To file:///tmp/bare.git
 ! [remote rejected] master -> master (pre-receive hook declined)
error: failed to push some refs to 'file:///tmp/bare.git'

Say we fix the problem by squashing the two commits together and pushing the result:

$ git rebase -i origin/master
[...]

$ git log --pretty=oneline origin/master..HEAD
74980036dbac95c97f5c6bfd64a1faa4c01dd754 second [123]

$ git push origin master
Counting objects: 4, done.
Delta compression using up to 2 threads.
Compressing objects: 100% (2/2), done.
Writing objects: 100% (3/3), 279 bytes, done.
Total 3 (delta 0), reused 0 (delta 0)
Unpacking objects: 100% (3/3), done.
To file:///tmp/bare.git
   8388e88..7498003  master -> master

Solution 3:

This is a python version of pre-receive, which took me a while to finish, hope it could help others. I mainly use it with Trac, but it could be easily modified for other purposes.

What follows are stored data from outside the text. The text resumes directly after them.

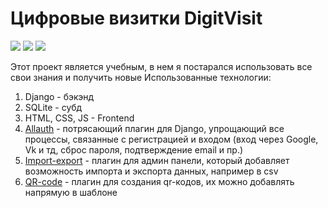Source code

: # Цифровые визитки DigitVisit

<img src="https://img.shields.io/github/languages/count/platon-p/django_digit_visit">
<a href="https://www.codefactor.io/repository/github/platon-p/django_digit_visit"><img src="https://www.codefactor.io/repository/github/platon-p/django_digit_visit/badge"></a>
<img src="https://img.shields.io/tokei/lines/github/platon-p/django_digit_visit">

Этот проект является учебным, в нем я постарался использовать все свои знания и получить новые Использованные
технологии:

1. Django - бэкэнд
2. SQLite - субд
3. HTML, CSS, JS - Frontend
4. [Allauth](https://github.com/pennersr/django-allauth) - потрясающий плагин для Django, упрощающий все процессы,
   связанные с регистрацией и входом (вход через Google, Vk и тд, сброс пароля, подтверждение email и пр.)
5. [Import-export](https://github.com/django-import-export/django-import-export) - плагин для админ панели, который
   добавляет возможность импорта и экспорта данных, например в csv
6. [QR-code](https://github.com/dprog-philippe-docourt/django-qr-code) - плагин для создания qr-кодов, их можно
   добавлять напрямую в шаблоне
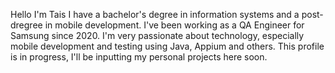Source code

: Hello I'm Tais
I have a bachelor's degree in information systems and a post-dregree in mobile development.
I've been working as a QA Engineer for Samsung since 2020.
I'm very passionate about technology, especially mobile development and testing using Java, Appium and others.
This profile is in progress, I'll be inputting my personal projects here soon.
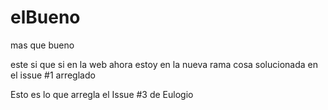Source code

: # elBueno

mas que bueno

este si que si en la web
ahora estoy en la nueva rama
cosa solucionada en el issue #1
arreglado

Esto es lo que arregla el Issue #3 de Eulogio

I have also put down the instructions to modify back the historical commit message, which is a little more complicated than I thought.

#!/usr/bin/env python
import subprocess

import sys 
import re

def main():
    input  = sys.stdin.read()
    oldrev, newrev, refname = input.split(" ")
    separator = "----****----"


    proc = subprocess.Popen(["git", "log", "--format=%H%n%ci%n%s%b%n" + separator, oldrev + ".." +  newrev], stdout=subprocess.PIPE)
    message = proc.stdout.read()
    commit_list = message.strip().split(separator)[:-1] #discard the last line

    is_valid = True

    print "Parsing message:"
    print message

    for commit in commit_list:
        line_list = commit.strip().split("\n")
        hash = line_list[0]
        date = line_list[1]
        content = " ".join(line_list[2:])
        if not re.findall("refs *#[0-9]+", content): #check for keyword
            is_valid = False

    if not is_valid:
        print "Please hook a trac ticket when commiting the source code!!!" 
        print "Use this command to change commit message (one commit at a time): "
        print "1. run: git rebase --interactive " + oldrev + "^" 
        print "2. In the default editor, modify 'pick' to 'edit' in the line whose commit you want to modify"
        print "3. run: git commit --amend"
        print "4. modify the commit message"
        print "5. run: git rebase --continue"
        print "6. remember to add the ticket number next time!"
        print "reference: http://stackoverflow.com/questions/1186535/how-to-modify-a-specified-commit"

        sys.exit(1)

main()

Solution 4:

You need made a script on your pre-receive.

In this script you receive the old and new revision. You can check all commit and return false if one of this is bad.

Solution 5:

You didn't mention what is your bug tracker, but if it is JIRA, then the add-on named Commit Policy can do this for without any programming.

You can set up a commit condition which requires the commit message to match a regular expression. If it doesn't, the push is rejected, and the developer must amend (fix) the commit message, then push again.